Dataset excerpts:
___

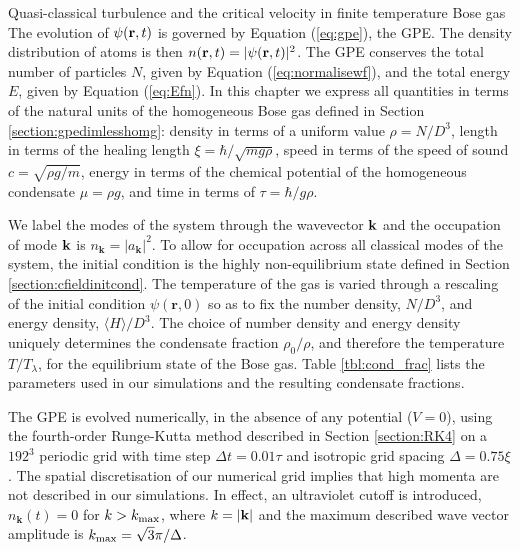 \begin{chapter}{\label{cha:nonequib}Quasi-classical turbulence and the critical velocity in finite temperature Bose gas}
The evolution of $\psi({\bf r},t)$ is governed by Equation (\ref{eq:gpe}), the GPE. The density distribution of atoms is then $n({\bf r},t)=|\psi({\bf r},t)|^2$.
The GPE conserves the total number of particles $N$, given by Equation (\ref{eq:normalisewf}), and the total energy $E$, given by Equation (\ref{eq:Efn}). In this chapter we express all quantities in terms of the natural units of the homogeneous Bose gas defined in Section \ref{section:gpedimlesshomg}:  density in terms of a uniform value $\rho = N/D^3$, length in terms of the healing length $\xi=\hbar/\sqrt{m g \rho}$, speed in terms of the speed of sound $c=\sqrt{\rho g/m}$, energy in terms of the chemical potential of the homogeneous condensate $\mu=\rho g$, and time in terms of $\tau=\hbar / g \rho$.

We label the modes of the system through the wavevector ${\bf k}$ and the occupation of mode ${\bf k}$ is $n_{\mathbf{k}}=|a_{\mathbf{k}}|^2$. To allow for occupation across all classical modes of the system, the initial condition is the highly non-equilibrium state defined in Section \ref{section:cfieldinitcond}.  The temperature of the gas is varied through a rescaling of the initial condition $\psi(\mathbf{r},0)$ so as to fix the number density, $N/D^3$, and energy density, $\langle H \rangle/D^3$. The choice of number density and energy density uniquely determines the condensate fraction $\rho_0/\rho$, and therefore the temperature $T/T_\lambda$, for the equilibrium state of the Bose gas. Table \ref{tbl:cond_frac} lists the parameters used in our simulations and the resulting condensate fractions.

The GPE is evolved numerically, in the absence of any potential ($V = 0$), using the fourth-order Runge-Kutta method described in Section \ref{section:RK4} on a $192^3$ periodic grid with time step $\Delta t =0.01 \tau$ and isotropic grid spacing $\Delta =0.75\xi$. The spatial discretisation of our numerical grid implies that high momenta are not described in our simulations. In effect, an ultraviolet cutoff is introduced, $n_{\mathbf{k}}(t)=0$ for $k>k_{\rm{max}}$, where $k=|{\bf k}|$ and the maximum described wave vector amplitude is $k_{\rm{max}} = \sqrt{3} \pi / \Delta$. 


\end{chapter}
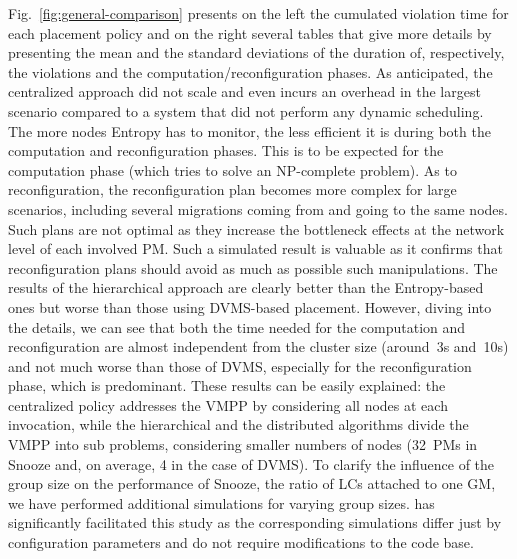 Fig.~\ref{fig:general-comparison} presents on the left the cumulated
violation time for each placement policy and on the right several
tables that give more details by presenting the mean and the standard
deviations of the duration of, respectively, the violations and the
computation/reconfiguration phases. As anticipated, the centralized
approach did not scale and even incurs an overhead in the largest
scenario compared to a system that did not perform any dynamic
scheduling. The more nodes Entropy has to monitor, the less efficient
it is during both the computation and reconfiguration phases.
This is to be expected for the computation phase (which tries to solve
an NP-complete problem).  As to reconfiguration,
the reconfiguration plan becomes more complex for large scenarios,
including several migrations coming from and going to the same
nodes. Such plans are not optimal as they increase the bottleneck
effects at the network level of each involved PM. Such a simulated
result is valuable as it confirms that reconfiguration plans should
avoid as much as possible such manipulations.
%
The results of the hierarchical approach are clearly better than the
Entropy-based ones but worse than those using DVMS-based
placement. However, diving into the details, we can see that both the
time needed for the computation and reconfiguration are almost
independent from the cluster size (around~3s and~10s) and not much
worse than those of DVMS, especially for the reconfiguration phase,
which is predominant. These results can be easily explained: the
centralized policy addresses the VMPP by considering all nodes at each
invocation, while the hierarchical and the distributed algorithms
divide the VMPP into sub problems, considering smaller numbers of
nodes (32~PMs in Snooze and, on average, 4 in the case of DVMS). To
clarify the influence of the group size on the performance of Snooze,
\ie the ratio of LCs attached to one GM, we have performed additional
simulations for varying group sizes.  \vmps has significantly
facilitated this study as the corresponding simulations differ just by
configuration parameters and do not require modifications to the code
base.


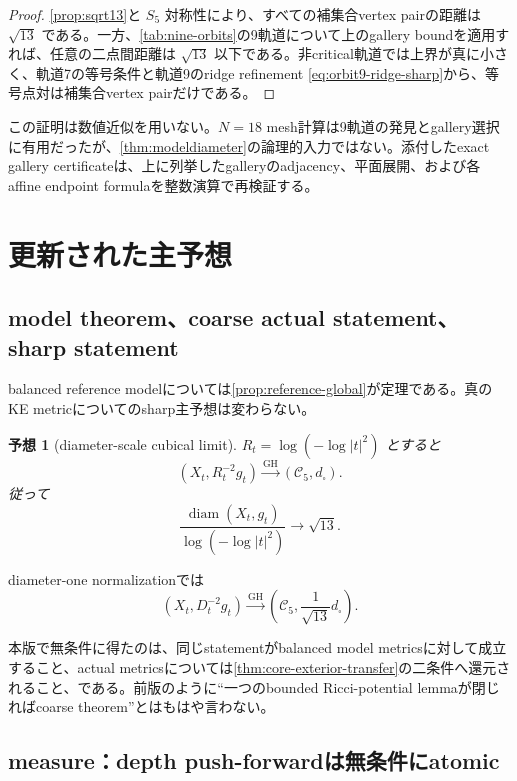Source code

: \documentclass[11pt,a4paper]{ltjsarticle}
\newtheorem{conjecture}[theorem]{予想}
\theoremstyle{definition}
\theoremstyle{remark}
\newcommand{\diam}{\operatorname{diam}}
\newcommand{\GH}{\mathrm{GH}}
\begin{document}
\begin{proof}
\cref{prop:sqrt13}と $S_5$ 対称性により、すべての補集合vertex pairの距離は $\sqrt{13}$ である。一方、\cref{tab:nine-orbits}の9軌道について上のgallery boundを適用すれば、任意の二点間距離は $\sqrt{13}$ 以下である。非critical軌道では上界が真に小さく、軌道7の等号条件と軌道9のridge refinement \eqref{eq:orbit9-ridge-sharp}から、等号点対は補集合vertex pairだけである。
\end{proof}

この証明は数値近似を用いない。$N=18$ mesh計算は9軌道の発見とgallery選択に有用だったが、\cref{thm:modeldiameter}の論理的入力ではない。添付したexact gallery certificateは、上に列挙したgalleryのadjacency、平面展開、および各affine endpoint formulaを整数演算で再検証する。


\section{更新された主予想}

\subsection{model theorem、coarse actual statement、sharp statement}

balanced reference modelについては\cref{prop:reference-global}が定理である。真のKE metricについてのsharp主予想は変わらない。

\begin{conjecture}[diameter-scale cubical limit]\label{conj:main}
$R_t=\log(-\log|t|^2)$ とすると
\begin{equation}\label{eq:mainconj}
 (X_t,R_t^{-2}g_t)\xrightarrow{\GH}(\mathcal C_5,d_\square).
\end{equation}
従って
\begin{equation}\label{eq:diamconj}
 \frac{\diam(X_t,g_t)}{\log(-\log|t|^2)}\longrightarrow\sqrt{13}.
\end{equation}
\end{conjecture}

diameter-one normalizationでは
\[
 (X_t,D_t^{-2}g_t)
 \xrightarrow{\GH}
 \left(\mathcal C_5,\frac1{\sqrt{13}}d_\square\right).
\]

本版で無条件に得たのは、同じstatementがbalanced model metricsに対して成立すること、actual metricsについては\cref{thm:core-exterior-transfer}の二条件へ還元されること、である。前版のように``一つのbounded Ricci-potential lemmaが閉じればcoarse theorem''とはもはや言わない。

\subsection{measure：depth push-forwardは無条件にatomic}
\end{document}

___

Within the data, how many lines hold the word "hierarchical"? State only that number.

2